New NSA revelations are coming fast and furious these days. The new revelations over the weekend included a disturbing report about the Obama administration's successful efforts in the FISA court to allow the NSA to search deliberately for Americans’ communications, overturning a 2008 ban on that activity.



In addition, the court extended the length of time that the NSA is allowed to retain intercepted U.S. communications from five years to six years — and more under special circumstances, according to the documents, which include a recently released 2011 opinion by U.S. District Judge John D. Bates, then chief judge of the Foreign Intelligence Surveillance Court.

What had not been previously acknowledged is that the court in 2008 imposed an explicit ban — at the government’s request — on those kinds of searches, that officials in 2011 got the court to lift the bar and that the search authority has been used.
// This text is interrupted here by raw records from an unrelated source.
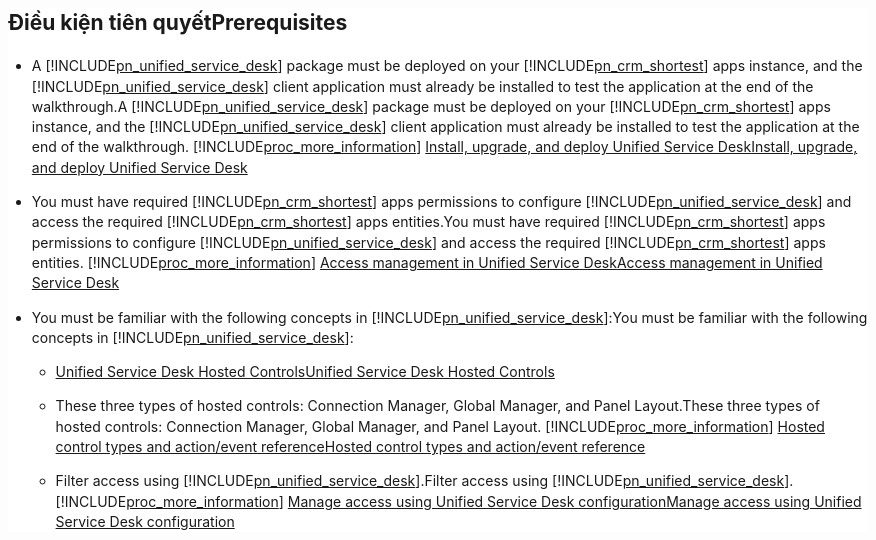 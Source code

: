 ## <a name="prerequisites"></a><span data-ttu-id="01bd8-107">Điều kiện tiên quyết</span><span class="sxs-lookup"><span data-stu-id="01bd8-107">Prerequisites</span></span>  
  
- <span data-ttu-id="01bd8-108">A [!INCLUDE[pn_unified_service_desk](../includes/pn-unified-service-desk.md)] package must be deployed on your [!INCLUDE[pn_crm_shortest](../includes/pn-crm-shortest.md)] apps instance, and the [!INCLUDE[pn_unified_service_desk](../includes/pn-unified-service-desk.md)] client application must already be installed to test the application at the end of the walkthrough.</span><span class="sxs-lookup"><span data-stu-id="01bd8-108">A [!INCLUDE[pn_unified_service_desk](../includes/pn-unified-service-desk.md)] package must be deployed on your [!INCLUDE[pn_crm_shortest](../includes/pn-crm-shortest.md)] apps instance, and the [!INCLUDE[pn_unified_service_desk](../includes/pn-unified-service-desk.md)] client application must already be installed to test the application at the end of the walkthrough.</span></span> [!INCLUDE[proc_more_information](../includes/proc-more-information.md)] <span data-ttu-id="01bd8-109">[Install, upgrade, and deploy Unified Service Desk](../unified-service-desk/admin/install-upgrade-deploy-unified-service-desk.md)</span><span class="sxs-lookup"><span data-stu-id="01bd8-109">[Install, upgrade, and deploy Unified Service Desk](../unified-service-desk/admin/install-upgrade-deploy-unified-service-desk.md)</span></span>  
  
- <span data-ttu-id="01bd8-110">You must have required [!INCLUDE[pn_crm_shortest](../includes/pn-crm-shortest.md)] apps permissions to configure [!INCLUDE[pn_unified_service_desk](../includes/pn-unified-service-desk.md)] and access the required [!INCLUDE[pn_crm_shortest](../includes/pn-crm-shortest.md)] apps entities.</span><span class="sxs-lookup"><span data-stu-id="01bd8-110">You must have required [!INCLUDE[pn_crm_shortest](../includes/pn-crm-shortest.md)] apps permissions to configure [!INCLUDE[pn_unified_service_desk](../includes/pn-unified-service-desk.md)] and access the required [!INCLUDE[pn_crm_shortest](../includes/pn-crm-shortest.md)] apps entities.</span></span> [!INCLUDE[proc_more_information](../includes/proc-more-information.md)] <span data-ttu-id="01bd8-111">[Access management in Unified Service Desk](../unified-service-desk/admin/security-unified-service-desk.md)</span><span class="sxs-lookup"><span data-stu-id="01bd8-111">[Access management in Unified Service Desk](../unified-service-desk/admin/security-unified-service-desk.md)</span></span>  
  
- <span data-ttu-id="01bd8-112">You must be familiar with the following concepts in [!INCLUDE[pn_unified_service_desk](../includes/pn-unified-service-desk.md)]:</span><span class="sxs-lookup"><span data-stu-id="01bd8-112">You must be familiar with the following concepts in [!INCLUDE[pn_unified_service_desk](../includes/pn-unified-service-desk.md)]:</span></span>  
  
  - [<span data-ttu-id="01bd8-113">Unified Service Desk Hosted Controls</span><span class="sxs-lookup"><span data-stu-id="01bd8-113">Unified Service Desk Hosted Controls</span></span>](../unified-service-desk/unified-service-desk-hosted-controls.md)  
  
  - <span data-ttu-id="01bd8-114">These three types of hosted controls: Connection Manager, Global Manager, and Panel Layout.</span><span class="sxs-lookup"><span data-stu-id="01bd8-114">These three types of hosted controls: Connection Manager, Global Manager, and Panel Layout.</span></span> [!INCLUDE[proc_more_information](../includes/proc-more-information.md)] <span data-ttu-id="01bd8-115">[Hosted control types and action/event reference](../unified-service-desk/hosted-control-types-action-event-reference.md)</span><span class="sxs-lookup"><span data-stu-id="01bd8-115">[Hosted control types and action/event reference](../unified-service-desk/hosted-control-types-action-event-reference.md)</span></span>  
  
  - <span data-ttu-id="01bd8-116">Filter access using [!INCLUDE[pn_unified_service_desk](../includes/pn-unified-service-desk.md)].</span><span class="sxs-lookup"><span data-stu-id="01bd8-116">Filter access using [!INCLUDE[pn_unified_service_desk](../includes/pn-unified-service-desk.md)].</span></span> [!INCLUDE[proc_more_information](../includes/proc-more-information.md)] <span data-ttu-id="01bd8-117">[Manage access using Unified Service Desk configuration](../unified-service-desk/admin/manage-access-using-unified-service-desk-configuration.md)</span><span class="sxs-lookup"><span data-stu-id="01bd8-117">[Manage access using Unified Service Desk configuration](../unified-service-desk/admin/manage-access-using-unified-service-desk-configuration.md)</span></span>  
   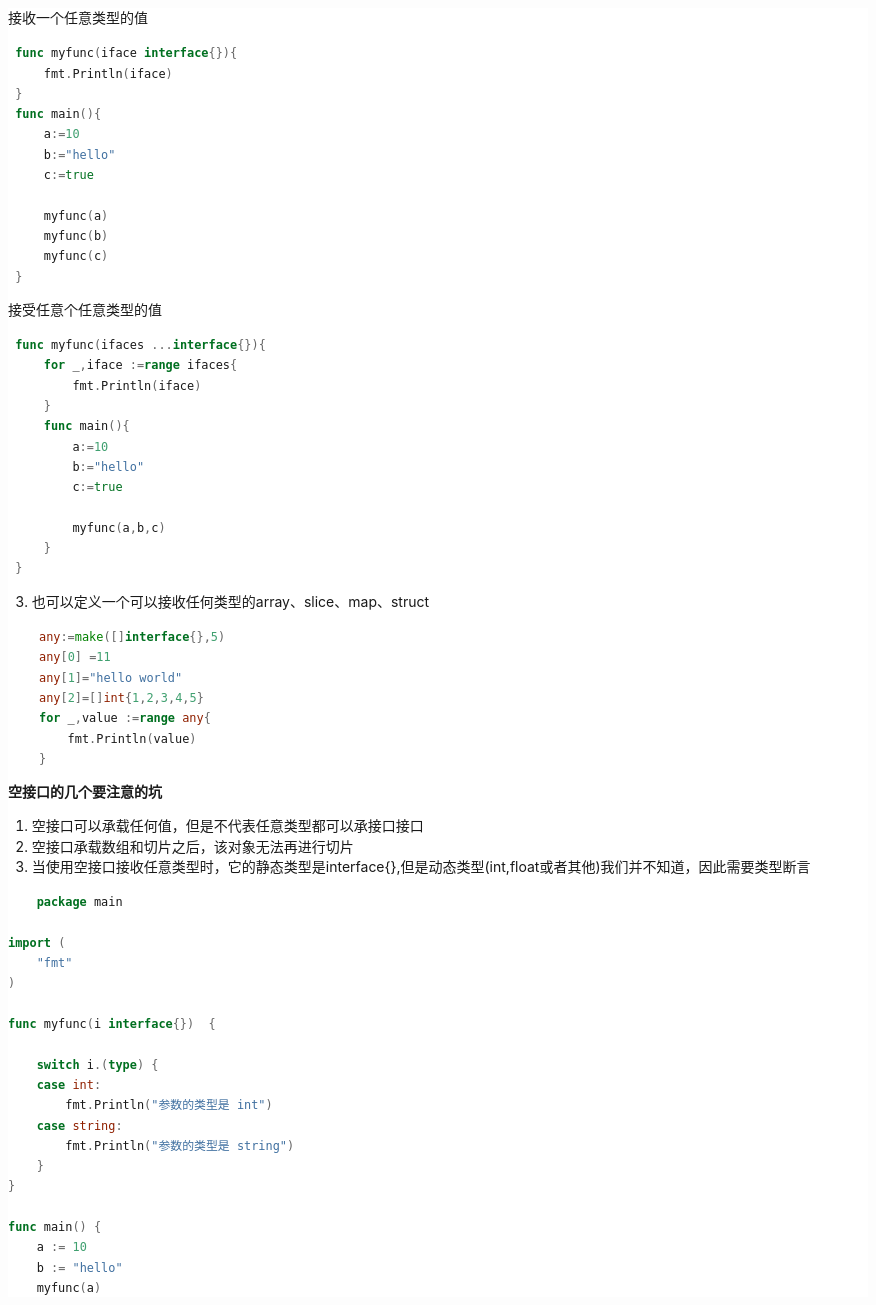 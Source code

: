   接收一个任意类型的值
   ```go
    func myfunc(iface interface{}){
        fmt.Println(iface)
    }
    func main(){
        a:=10
        b:="hello"
        c:=true

        myfunc(a)
        myfunc(b)
        myfunc(c)
    }
   ```
   接受任意个任意类型的值
   ```go
    func myfunc(ifaces ...interface{}){
        for _,iface :=range ifaces{
            fmt.Println(iface)
        }
        func main(){
            a:=10
            b:="hello"
            c:=true

            myfunc(a,b,c)
        }
    }
   ```
3. 也可以定义一个可以接收任何类型的array、slice、map、struct
   ```go
    any:=make([]interface{},5)
    any[0] =11
    any[1]="hello world"
    any[2]=[]int{1,2,3,4,5}
    for _,value :=range any{
        fmt.Println(value)
    }
   ```
**空接口的几个要注意的坑**
1. 空接口可以承载任何值，但是不代表任意类型都可以承接口接口
2. 空接口承载数组和切片之后，该对象无法再进行切片
3. 当使用空接口接收任意类型时，它的静态类型是interface{},但是动态类型(int,float或者其他)我们并不知道，因此需要类型断言
```go
    package main

import (
    "fmt"
)

func myfunc(i interface{})  {

    switch i.(type) {
    case int:
        fmt.Println("参数的类型是 int")
    case string:
        fmt.Println("参数的类型是 string")
    }
}

func main() {
    a := 10
    b := "hello"
    myfunc(a)
```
Together the permission to search and to keep data longer expanded the NSA’s authority in significant ways without public debate or any specific authority from Congress. The administration’s assurances rely on legalistic definitions of the term “target” that can be at odds with ordinary English usage. The enlarged authority is part of a fundamental shift in the government’s approach to surveillance: collecting first, and protecting Americans’ privacy later.

Is Congress concerned yet? They sure should be, since they've been treated not even as an afterthought by the administration and the agency.

We also found out that the NSA has the ability to access all user data, including geolocation, from all of the leading manufacturers' phones and operating systems. Finally, in the ongoing effort to win friends and influence people internationally, we discovered the NSA is being accused of spying on Petrobas, Brazil's largest oil company, the first indication that the agency is straying from its core mission of national security.

For the record, Andy Greenberg at Forbes has compiled the ten key things we've learned so far from the Snowden leaks so far. It's a good link to keep handy to help stay on top of all the news. Because there's going to be plenty more to come.